A MUR is a process whereby certain emergency core cooling systems assumptions are reduced regarding reactor power measurement to a specific value based on more accurate feed water flow measurements. This reduction can result in an increase in reactor licensed thermal power of 1.2 to 1.7 percent above the licensed thermal power.
A SPU is typically an uprate where the original plant design excess margins are used to increase reactor thermal power. Typically a SPU does not require extensive plant modifications as it uses existing margins in the plants equipment. The U.S. Nuclear
Regulatory Commission (NRC) has defined that a SPU is any uprate less than 7 percent of the originally licensed thermal power.
An EPU is a term used to describe a large increase in licensed reactor thermal power above the originally licensed thermal power.
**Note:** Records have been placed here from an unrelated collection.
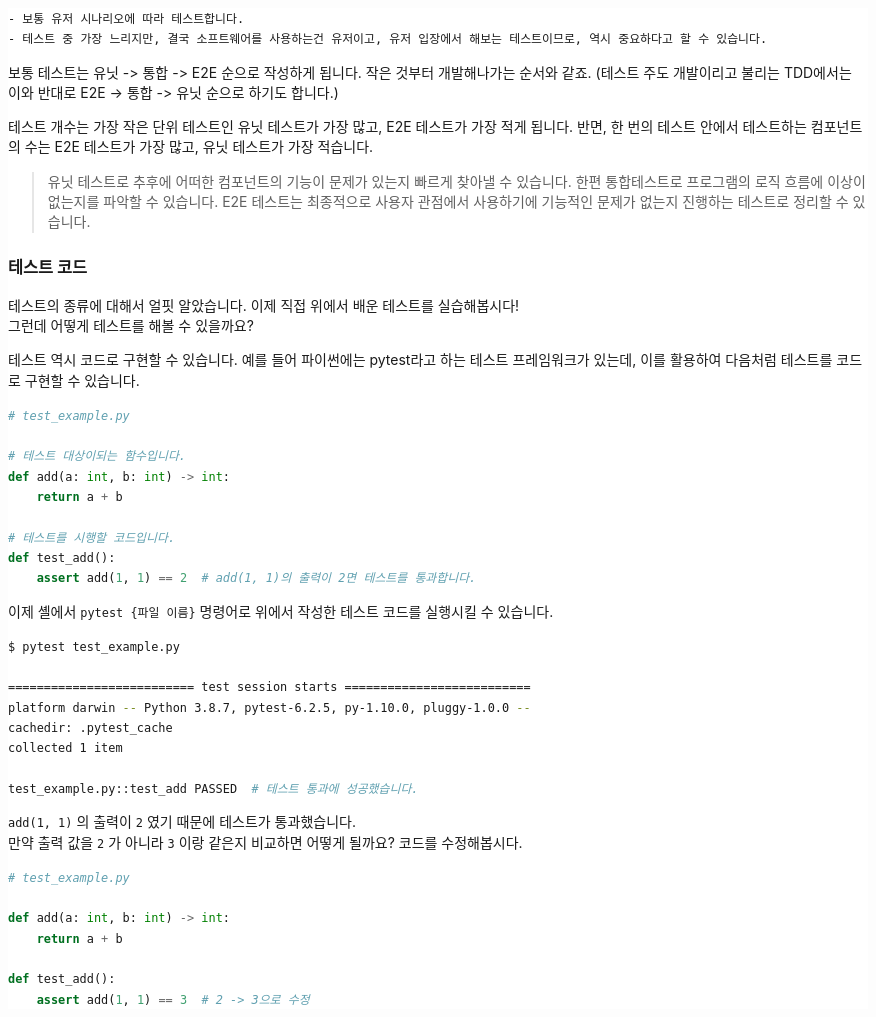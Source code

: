     - 보통 유저 시나리오에 따라 테스트합니다.
    - 테스트 중 가장 느리지만, 결국 소프트웨어를 사용하는건 유저이고, 유저 입장에서 해보는 테스트이므로, 역시 중요하다고 할 수 있습니다.

보통 테스트는 유닛 -> 통합 -> E2E 순으로 작성하게 됩니다. 작은 것부터 개발해나가는 순서와 같죠. (테스트 주도 개발이리고 불리는 TDD에서는 이와 반대로 E2E -> 통합 -> 유닛 순으로 하기도 합니다.)

테스트 개수는 가장 작은 단위 테스트인 유닛 테스트가 가장 많고, E2E 테스트가 가장 적게 됩니다. 반면, 한 번의 테스트 안에서 테스트하는 컴포넌트의 수는 E2E 테스트가 가장 많고, 유닛 테스트가 가장 적습니다.

> 유닛 테스트로 추후에 어떠한 컴포넌트의 기능이 문제가 있는지 빠르게 찾아낼 수 있습니다. 한편 통합테스트로 프로그램의 로직 흐름에 이상이 없는지를 파악할 수 있습니다. E2E 테스트는 최종적으로 사용자 관점에서 사용하기에 기능적인 문제가 없는지 진행하는 테스트로 정리할 수 있습니다.



### 테스트 코드

테스트의 종류에 대해서 얼핏 알았습니다. 이제 직접 위에서 배운 테스트를 실습해봅시다!  
그런데 어떻게 테스트를 해볼 수 있을까요?

테스트 역시 코드로 구현할 수 있습니다. 예를 들어 파이썬에는 pytest라고 하는 테스트 프레임워크가 있는데, 이를 활용하여 다음처럼 테스트를 코드로 구현할 수 있습니다. 

```python
# test_example.py

# 테스트 대상이되는 함수입니다.
def add(a: int, b: int) -> int:
    return a + b

# 테스트를 시행할 코드입니다.
def test_add():
    assert add(1, 1) == 2  # add(1, 1)의 출력이 2면 테스트를 통과합니다.
```

이제 셸에서 `pytest {파일 이름}` 명령어로 위에서 작성한 테스트 코드를 실행시킬 수 있습니다.

```bash
$ pytest test_example.py

========================== test session starts ==========================
platform darwin -- Python 3.8.7, pytest-6.2.5, py-1.10.0, pluggy-1.0.0 -- 
cachedir: .pytest_cache
collected 1 item                                                                                                                                                                               

test_example.py::test_add PASSED  # 테스트 통과에 성공했습니다.
```

`add(1, 1)` 의 출력이 `2` 였기 때문에 테스트가 통과했습니다.  
만약 출력 값을 `2` 가 아니라 `3` 이랑 같은지 비교하면 어떻게 될까요? 코드를 수정해봅시다.

```python
# test_example.py

def add(a: int, b: int) -> int:
    return a + b

def test_add():
    assert add(1, 1) == 3  # 2 -> 3으로 수정
```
The NRC has defined that any uprate of 7 percent or higher to be an EPU.
Increasing electricity production at a nuclear power plant can be achieved in two ways:
- 1. Increase thermal power in primary loop (inside the nuclear reactor)
- 2. Improve thermal efficiency in the secondary loop (referred to as Balance of Plant), by replacing or refurbishing existing steam turbines, feed water heaters or a combination of these measures.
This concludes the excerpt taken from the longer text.